Term in Marxist economics

Unequal exchange is used primarily in Marxist economics, but also in ecological economics (more specifically also as ecologically unequal exchange), to describe the systemic hidden transfer of labor and ecological value from poor countries in the imperial periphery (mainly in the Global South) to rich countries and monopolistic corporations in the imperial core (mainly in the Global North) due to structural inequalities in the global economy.

Due to biased terms of trade and the undervaluation of labor and goods from the global South compared to the North, poor countries are forced to export a much larger quantity of labor and resources than they import to maintain a monetary balance of trade. This enables the global North to achieve a net appropriation through trade, fostering development in the former while impoverishing the global South.

The theory of unequal exchange is a rejection of the fundamental assumptions of Ricardian and neoclassical theories of comparative advantage, which claim that free trade based on comparative costs is beneficial to all parties and in turn represents the theoretical justification of neoliberal trade policies. More generally, the concept is a criticism of the idea that the operation of markets would have egalitarian effects, rather than accentuating the market position of the strong and disadvantaging the weak.

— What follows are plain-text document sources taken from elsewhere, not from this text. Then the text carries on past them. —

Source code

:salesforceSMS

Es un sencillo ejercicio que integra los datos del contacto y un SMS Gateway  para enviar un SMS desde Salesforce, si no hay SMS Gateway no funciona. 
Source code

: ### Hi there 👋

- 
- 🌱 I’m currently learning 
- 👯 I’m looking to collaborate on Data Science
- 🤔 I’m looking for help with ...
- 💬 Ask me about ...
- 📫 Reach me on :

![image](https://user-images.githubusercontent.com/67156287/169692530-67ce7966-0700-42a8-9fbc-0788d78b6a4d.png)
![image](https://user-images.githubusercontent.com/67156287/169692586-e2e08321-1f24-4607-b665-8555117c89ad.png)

== Historical background ==
The concept of unequal exchange was first developed by dependency and world-systems theorists, who questioned the dominant assumption according to which nations’ economic performance is linked to internal conditions, like good governance, strong institutions and free markets and that lower-income countries failed to develop because of their lack of the latter.

Analyzing economic relations within the global economy, these critical perspectives contend that historically, the wealth of rich countries has depended on the appropriation of resources of countries from the Global South. According to Hickel et al., this trend has persisted beyond the historical colonial period and continues to manifest in the modern global economy. Quantifying the value of resources appropriated from the Global South through unequal exchange since 1960, they assert that the Global North's economic growth and high levels of consumption are facilitated by its extraction of value from other parts of the world through trade, especially since the 1980s.

== Theoretical framework ==
During the 1960s and 1970s, Marxist authors explored the notion of superprofit applied to global capitalism and the inequalities between core and peripheral economies.

Marxist authors like Arghiri Emmanuel, Charles Bettelheim, Christian Palloix, and Samir Amin showed how the distortions between the value and the prices of commodities circulating in the global economies had started a process of theft of socially necessary labor time (value transfer) from periphery to core countries, which was denominated global unequal exchange. The Argentinian economist Raúl Prebisch was among the first to refer to a process of unequal exchange between the peripheral and core countries, showing how the prices of raw materials exported by developing nations were lower than the goods manufactured in developed economies.

Bettelheim and Palloix further argued that, because of the monopolistic control that rich countries have on the global economy, they are able to sell commodities in the global market at prices above their market value, while for peripheral economies the prices are often lower than the production prices. This creates a transfer of value from the developing economies in the periphery to the core economies, putting a structural mechanism of unequal exchange in place.

Amin and Emmanuel’s understanding of unequal exchange somewhat differs from the other thinkers, as they focus on the differences between national wages as a key factor producing the conditions for unequal exchange. Amin underlined that unequal value transfers in global trade were not determined primarily by asymmetries in productivity, but by the profound wage differences between core and periphery. Emmanuel defines unequal exchange as a consequence of the structure of international trade. As prices of production are given by the sum of cost of constant capital (value of materials and goods necessary to produce a commodity) and variable capital (wages paid for the production of a commodity), lower wages imply lower prices of production for the periphery, while the socially necessary labor is independent of wage rate. Low wages in the periphery and high wages in the center, therefore, result in a set of international prices whereby the periphery sells its product at less than its social value while the center benefits from higher prices than the value of its products. According to Emmanuel, unequal exchange is determined by the differences in rates of surplus values resulting from wage differentials: this mechanism determines the exploitation of the periphery by the center.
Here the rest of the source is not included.